На первый взгляд все шло более или менее обычно, можно сказать, как всегда. Полетт и Бони занялись поисками квартир и никак не могли найти что-то подходящее. Препятствием было упрямство Бони, «присущее всем ракам», как он сам это называл; он всегда считал себя «типичным раком», отсюда и упорное нежелание менять место жительства, квартиру, в которой он успел пустить глубокие корни — если быть точным, то он прожил там безвыездно целых семь лет. Для двоих это помещение было мало, особенно если учесть, что Ремарк работал дома. Наконец освободилось нечто подходящее на изолированном этаже и они сняли похожую квартиру в том же доме. Это было соломоново решение, оно позволяло Бони пережить переходный период, постепенно привыкая к ограничению свободы.

Его звонок через неделю после тайного бракосочетания прояснил ситуацию.

Ремарк, по его словам, мучился с похмелья и очень хотел меня видеть. Он где-то вычитал, что «husbands are a sorry lot»3, и процитировал мне эту мудрую мысль по-английски, и поэтому ему надо позаботиться о том, чтобы Полетт не взяла над ним власть, иначе все будет кончено... Он мечтает обо мне, очень «сексуальной», как он выразился, и вообще... Вообще, на этот раз он вел себя на редкость развязно, как отметила я в своем дневнике. И вместо того, чтобы встречаться с ним, я начала жаловаться на Денвера, и Бони, некоторое время послушав мой «плач», несмотря на похмелье, проникся ко мне жалостью. Казалось, он совсем не изменился.

В действительности же я не имела ни малейшего представления о том, насколько сильно изменился — и изменился ли вообще Ремарк, есть ли у него еще желание и потребность продолжать наши бесконечные телефонные разговоры — все-таки наша дружба продолжалась без малого двадцать лет! — также как и взаимные жалобы по поводу наших душевных переживаний. Его кризис, правда, счастливо разрешился, но мой, связанный с Денвером, был в полном разгаре! Естественно, я была озабочена: смогу ли я и впредь надеяться на совет и помощь Ремарка в трудных жизненных ситуациях, независимо от того, женат он или нет.
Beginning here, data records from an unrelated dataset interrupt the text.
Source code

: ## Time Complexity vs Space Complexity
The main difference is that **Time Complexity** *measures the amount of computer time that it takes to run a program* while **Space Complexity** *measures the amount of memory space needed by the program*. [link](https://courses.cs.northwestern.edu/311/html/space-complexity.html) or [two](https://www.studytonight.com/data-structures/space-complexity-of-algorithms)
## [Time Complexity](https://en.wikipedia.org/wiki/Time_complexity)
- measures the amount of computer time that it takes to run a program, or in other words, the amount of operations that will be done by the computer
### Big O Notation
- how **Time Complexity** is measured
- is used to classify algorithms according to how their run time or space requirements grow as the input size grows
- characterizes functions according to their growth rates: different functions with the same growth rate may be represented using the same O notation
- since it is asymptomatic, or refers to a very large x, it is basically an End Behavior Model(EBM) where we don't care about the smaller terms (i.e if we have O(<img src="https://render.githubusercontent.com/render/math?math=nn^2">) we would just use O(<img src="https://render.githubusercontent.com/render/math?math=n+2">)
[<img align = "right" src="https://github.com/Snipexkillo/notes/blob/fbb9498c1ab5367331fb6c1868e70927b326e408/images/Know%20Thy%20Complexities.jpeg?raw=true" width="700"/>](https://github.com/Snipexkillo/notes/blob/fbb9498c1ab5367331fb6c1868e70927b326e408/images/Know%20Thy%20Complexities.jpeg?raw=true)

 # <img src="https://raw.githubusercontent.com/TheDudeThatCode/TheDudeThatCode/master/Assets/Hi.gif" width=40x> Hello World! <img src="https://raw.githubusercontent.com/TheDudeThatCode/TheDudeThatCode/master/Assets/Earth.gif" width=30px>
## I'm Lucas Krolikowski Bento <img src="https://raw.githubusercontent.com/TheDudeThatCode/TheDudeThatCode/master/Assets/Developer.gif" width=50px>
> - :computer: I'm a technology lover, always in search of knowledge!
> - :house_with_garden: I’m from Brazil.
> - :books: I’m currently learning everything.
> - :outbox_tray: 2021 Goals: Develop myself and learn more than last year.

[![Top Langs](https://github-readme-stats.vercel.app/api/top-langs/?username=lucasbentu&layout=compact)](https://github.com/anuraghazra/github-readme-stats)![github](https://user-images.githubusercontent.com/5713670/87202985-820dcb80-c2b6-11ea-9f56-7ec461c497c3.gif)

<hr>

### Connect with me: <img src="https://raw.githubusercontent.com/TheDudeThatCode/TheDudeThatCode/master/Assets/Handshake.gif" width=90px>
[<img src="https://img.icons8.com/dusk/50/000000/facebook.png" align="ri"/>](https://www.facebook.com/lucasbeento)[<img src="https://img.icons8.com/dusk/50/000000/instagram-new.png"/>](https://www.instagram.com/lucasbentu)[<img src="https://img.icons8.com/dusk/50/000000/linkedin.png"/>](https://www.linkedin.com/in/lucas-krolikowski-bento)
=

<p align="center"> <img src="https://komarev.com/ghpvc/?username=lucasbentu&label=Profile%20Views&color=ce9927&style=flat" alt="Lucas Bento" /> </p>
Получилось так, что Полетт часто приходилось отлучаться из Нью-Йорка — ее мать по-прежнему жила в Калифорнии, и ее надо было навещать. Кроме того, она иногда заключала контракты на рекламу для дома моды на Седьмой авеню, а это тоже было связано с разъездами. В связи с этим я часто вспоминаю о виденном на Полетт длинном шиншилловом манто, о котором Бони говорил с нескрываемым восторгом.

В одном из наших телефонных разговоров всплыла как-то иная тема — тема почти зловещей способности Ремарка помнить зло. Оказалось, что он не забывает и не прощает нанесенных ему обид.

Случайно оказалось так, что одно немецкое издательство, которое я представляла, оказалось тем самым, директор которого тридцать лет назад отказался печатать «На Западном фронте без перемен» под предлогом, «что этого никто не будет читать».

Хотя книгу издали с тех пор на сорока языках, включая урду, идиш, эсперанто и другие не менее экзотичные языки, а успех романа не вызывал никаких сомнений — иногда в день продавалось до двадцати тысяч экземпляров, и это до изобретения «книг карманного формата» — Ремарк так и не смог простить того злополучного издателя. Нынешние владельцы издательства не принадлежали к числу его любимцев, и он не упускал случая, чтобы сказать по их поводу что-либо недружественное. Например, он очень живописно рассказал мне об одном случае, который произошел с этими издателями во время Второй мировой войны.

В тот день в марте 1958 года он, однако, рассказал мне о давнем вечере, о событии, состоявшемся задолго до того, как Ульштайн взялся печатать «На Западном фронте...». Ремарк и еще несколько молодых писателей и поэтов были приглашены на ужин издателем, который отклонил потом «На Западном фронте без перемен», на роскошную виллу в Груневальде, пригороде Берлина. В то время все эти писатели и поэты были никому не известны, за исключением звезды того издательства Манфреда Хаусмана, который уехал домой на лимузине с личным шофером.

— А ты?

— Нам пришлось возвращаться по домам пешком.

— Из Груневальда? — Это было неправдоподобно.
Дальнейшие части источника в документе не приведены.